Happy to join the cause and contribute!

Georgios

Stephen Frank Fri 9 Jun 2023

I am also interested. We have some custom tagging we developed at NREL for this purpose that we can share.

annie dehghani Fri 9 Jun 2023

I would be happy to contribute what we have developed for this purpose as well. Like Stephen, we have developed some custom tagging. It would be great to define this in a more formal and uniform way.

Also, there was an ask at Haystack Connect to help model simulation data, and it occurs to me that there may be a lot of cross over with this group. Maybe this group is open to modelling "simulation" results more broadly whether it's physics-based simulation, machine learning, simple regression etc?

Adam J Wallen Mon 12 Jun 2023

Hi ML Team,

Craig Stevenson and I presented at Haystack Connect and are interested in the possible synergy between physics-based simulations tagging and machine learning tagging. Thanks for the shout-out, Annie!

Thanks, Adam

Jan Široký Fri 16 Jun 2023

Hi Annie,

This is a good point. We can consider referencing simulation data as well. This referencing principle can be applied to both physics-based models and machine learning models.

Thanks, Jan

Jan Široký Tue 20 Jun 2023

Hi all,

I have sent you the invitation for the kickoff meeting scheduled on August 10th at 11 am ET.

Please feel free to share your ideas or requirements with me prior to the kickoff. I will make an effort to incorporate them into the first draft.

Thanks, Jan

Keith Bishoρ Tue 20 Jun 2023

Looking forward to working with this group.

Jan Široký Fri 10 Nov 2023

It took us some time to process all the inputs (special thanks to Keith B. and Stephen F.).

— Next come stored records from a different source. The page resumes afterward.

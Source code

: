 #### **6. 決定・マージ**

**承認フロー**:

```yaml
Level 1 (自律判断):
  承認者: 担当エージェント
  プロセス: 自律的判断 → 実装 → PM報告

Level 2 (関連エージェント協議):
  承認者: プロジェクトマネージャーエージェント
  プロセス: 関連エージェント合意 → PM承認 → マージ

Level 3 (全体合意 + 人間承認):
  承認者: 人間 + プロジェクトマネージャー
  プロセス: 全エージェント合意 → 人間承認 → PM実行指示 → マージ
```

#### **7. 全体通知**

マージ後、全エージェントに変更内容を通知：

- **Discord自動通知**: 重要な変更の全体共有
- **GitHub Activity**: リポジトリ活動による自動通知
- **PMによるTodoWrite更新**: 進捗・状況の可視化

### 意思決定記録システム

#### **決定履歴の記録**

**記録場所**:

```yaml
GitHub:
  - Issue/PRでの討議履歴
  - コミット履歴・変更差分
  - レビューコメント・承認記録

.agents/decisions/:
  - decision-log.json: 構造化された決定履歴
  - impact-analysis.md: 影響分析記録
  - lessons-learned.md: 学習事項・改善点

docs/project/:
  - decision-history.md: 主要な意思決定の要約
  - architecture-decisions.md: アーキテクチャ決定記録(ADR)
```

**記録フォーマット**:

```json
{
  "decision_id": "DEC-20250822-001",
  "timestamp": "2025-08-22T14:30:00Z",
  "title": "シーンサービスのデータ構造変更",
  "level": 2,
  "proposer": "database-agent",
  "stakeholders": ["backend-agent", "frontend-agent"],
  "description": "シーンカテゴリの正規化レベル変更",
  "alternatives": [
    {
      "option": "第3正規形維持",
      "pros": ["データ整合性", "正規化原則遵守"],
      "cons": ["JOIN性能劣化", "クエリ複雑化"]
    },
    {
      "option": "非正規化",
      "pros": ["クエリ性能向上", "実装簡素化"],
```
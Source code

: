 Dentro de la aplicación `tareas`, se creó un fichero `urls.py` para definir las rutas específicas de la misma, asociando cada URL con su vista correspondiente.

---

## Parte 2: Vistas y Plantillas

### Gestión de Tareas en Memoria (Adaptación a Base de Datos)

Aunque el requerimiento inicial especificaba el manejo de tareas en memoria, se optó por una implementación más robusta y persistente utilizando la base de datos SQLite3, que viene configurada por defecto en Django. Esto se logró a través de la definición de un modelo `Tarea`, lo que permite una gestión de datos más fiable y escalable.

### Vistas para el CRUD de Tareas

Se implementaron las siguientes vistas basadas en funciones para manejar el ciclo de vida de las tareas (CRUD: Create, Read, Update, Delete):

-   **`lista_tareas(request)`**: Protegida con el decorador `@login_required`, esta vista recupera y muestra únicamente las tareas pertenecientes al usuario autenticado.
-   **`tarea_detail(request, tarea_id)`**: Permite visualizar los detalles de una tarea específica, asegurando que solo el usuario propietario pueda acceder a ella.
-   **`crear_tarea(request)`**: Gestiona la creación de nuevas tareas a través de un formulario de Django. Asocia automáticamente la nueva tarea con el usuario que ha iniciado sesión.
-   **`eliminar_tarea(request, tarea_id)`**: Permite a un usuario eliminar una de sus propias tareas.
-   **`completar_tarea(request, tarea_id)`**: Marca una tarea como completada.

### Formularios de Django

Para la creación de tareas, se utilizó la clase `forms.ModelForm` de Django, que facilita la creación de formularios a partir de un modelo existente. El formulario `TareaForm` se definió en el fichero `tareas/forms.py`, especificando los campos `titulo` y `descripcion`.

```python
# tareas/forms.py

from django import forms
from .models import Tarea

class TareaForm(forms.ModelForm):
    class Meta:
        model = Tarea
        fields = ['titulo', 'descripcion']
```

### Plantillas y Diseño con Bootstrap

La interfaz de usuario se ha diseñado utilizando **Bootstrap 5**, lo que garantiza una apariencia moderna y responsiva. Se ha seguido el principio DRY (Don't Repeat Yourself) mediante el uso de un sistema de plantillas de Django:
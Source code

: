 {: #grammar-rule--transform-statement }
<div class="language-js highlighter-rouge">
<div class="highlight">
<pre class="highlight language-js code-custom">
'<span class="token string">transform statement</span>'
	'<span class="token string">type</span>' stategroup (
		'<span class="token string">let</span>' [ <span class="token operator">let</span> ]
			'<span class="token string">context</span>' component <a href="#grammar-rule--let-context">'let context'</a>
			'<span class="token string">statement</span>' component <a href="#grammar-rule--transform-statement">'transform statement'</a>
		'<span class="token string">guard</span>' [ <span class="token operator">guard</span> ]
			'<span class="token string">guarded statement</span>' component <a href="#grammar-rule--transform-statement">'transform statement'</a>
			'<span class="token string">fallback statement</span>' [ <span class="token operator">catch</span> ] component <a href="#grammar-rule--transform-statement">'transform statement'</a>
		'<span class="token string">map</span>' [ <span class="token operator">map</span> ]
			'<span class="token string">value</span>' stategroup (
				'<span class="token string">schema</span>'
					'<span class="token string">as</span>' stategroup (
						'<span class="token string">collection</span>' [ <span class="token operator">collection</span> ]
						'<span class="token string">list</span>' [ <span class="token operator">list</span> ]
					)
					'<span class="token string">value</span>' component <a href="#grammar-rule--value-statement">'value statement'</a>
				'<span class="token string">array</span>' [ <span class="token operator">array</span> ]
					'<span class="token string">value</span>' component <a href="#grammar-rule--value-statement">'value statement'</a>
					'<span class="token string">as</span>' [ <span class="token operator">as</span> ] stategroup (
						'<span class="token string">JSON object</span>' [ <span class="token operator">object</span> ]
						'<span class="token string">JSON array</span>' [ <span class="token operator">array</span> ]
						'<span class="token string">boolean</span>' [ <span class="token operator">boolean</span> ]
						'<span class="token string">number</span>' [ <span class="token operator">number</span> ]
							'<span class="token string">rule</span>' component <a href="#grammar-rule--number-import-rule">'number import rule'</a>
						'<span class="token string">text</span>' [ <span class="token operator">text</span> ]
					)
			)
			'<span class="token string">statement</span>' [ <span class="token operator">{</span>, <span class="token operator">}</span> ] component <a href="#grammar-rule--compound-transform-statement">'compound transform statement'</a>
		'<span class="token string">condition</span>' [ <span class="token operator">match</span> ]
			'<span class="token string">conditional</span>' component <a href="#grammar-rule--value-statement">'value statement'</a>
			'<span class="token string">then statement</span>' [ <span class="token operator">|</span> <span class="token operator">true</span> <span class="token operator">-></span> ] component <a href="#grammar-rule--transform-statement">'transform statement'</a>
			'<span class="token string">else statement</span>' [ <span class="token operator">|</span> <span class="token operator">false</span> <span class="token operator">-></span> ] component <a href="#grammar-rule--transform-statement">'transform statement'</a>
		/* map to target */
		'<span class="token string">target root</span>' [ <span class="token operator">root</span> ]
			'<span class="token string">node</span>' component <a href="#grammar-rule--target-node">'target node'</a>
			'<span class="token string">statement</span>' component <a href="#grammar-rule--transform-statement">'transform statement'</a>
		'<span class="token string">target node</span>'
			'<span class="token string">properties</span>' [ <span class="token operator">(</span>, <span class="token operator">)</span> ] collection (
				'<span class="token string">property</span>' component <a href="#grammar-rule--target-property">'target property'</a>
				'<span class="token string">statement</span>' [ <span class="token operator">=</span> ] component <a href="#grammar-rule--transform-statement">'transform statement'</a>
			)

However, we have successfully formulated the initial proposal.

As deliberated during the ML WG calls, our preference is to commence with a less exhaustive definition, allowing flexibility for the end user (e.g., we refrain from specifying how the identified ML parameters should be stored).

The definition provided below is a preliminary draft; we invite your comments on any aspect, with a particular focus on naming conventions, any missing elements, and potential use cases that may not be addressed.

def:^mlModel
is:^entity
mandatory
doc:
  Machine learning model entity representing an overarching container for 
  various components, including inputs, outputs, parameters, and metrics.
---
def:^mlInputVarRefs
is:^list
of:^mlVarRef
tagOn:^mlModel
doc:
  List of independent variables, also known as model inputs or features,
  associated with a machine learning model.
---
def:^mlOutputVarRef
is:^ref
of:^mlVar
tagOn:^mlModel
doc:
  Dependent variable, also known as the model output or target,
  associated, with a machine learning model.
  Represents the predicted outcome generated by the model.
---
def:^mlIdentificationPeriod
is:^span
tagOn:^mlModel
doc:
  Training period description, known as the identification period
  or baseline, utilized during the model training process.
---
def:^mlModelParameters
is:^dict
ro
tagOn:^mlModel
doc:
  Result of model identification, which may appear as a list of
  model parameters for simpler models or as a reference to a stored model,
  in the form of a file uri. The structure of the dict is user-specific.
---
def:^mlModelMetrics
is:^dict
ro
tagOn:^mlModel
doc:
  Goodness-of-fit metrics provided in the form of a simple dictionary.
  For example: {r2:0.7889, cvrmse:58}.
---
def:^mlVar
is:^entity
mandatory
doc:
  Machine learning variable representing both model inputs and outputs.
---
def:^mlVarPoint
is:^ref
of:^point
tagOn:^mlVar
doc:
  Reference to a point associated with a machine learning variable,
  known as a machine learning variable point.
---
def:^mlVarFilter
is:^filterStr
tagOn:^mlVar
doc:
  Filter used for querying points by tags, providing more flexibility
  than mlVarPoint, although it is not mandatory.
---
def:^mlVarRef
is:^ref
of:^mlVar
doc: Reference to a machine learning variable.
---
def:^mlModelRef
is:^ref
of:^mlModel
tagOn:^mlPrediction
doc:
  Applied to a prediction point, referencing the specific
  machine learning model used for generating predictions.
---
def:^mlPrediction
is:^pointFunction
doc: Point is a prediction or forecast of another point. 

Jan Široký Tue 25 Jun

We have successfully used this ML WG proposal in real-world applications over the last few months. We did not find any need for changes.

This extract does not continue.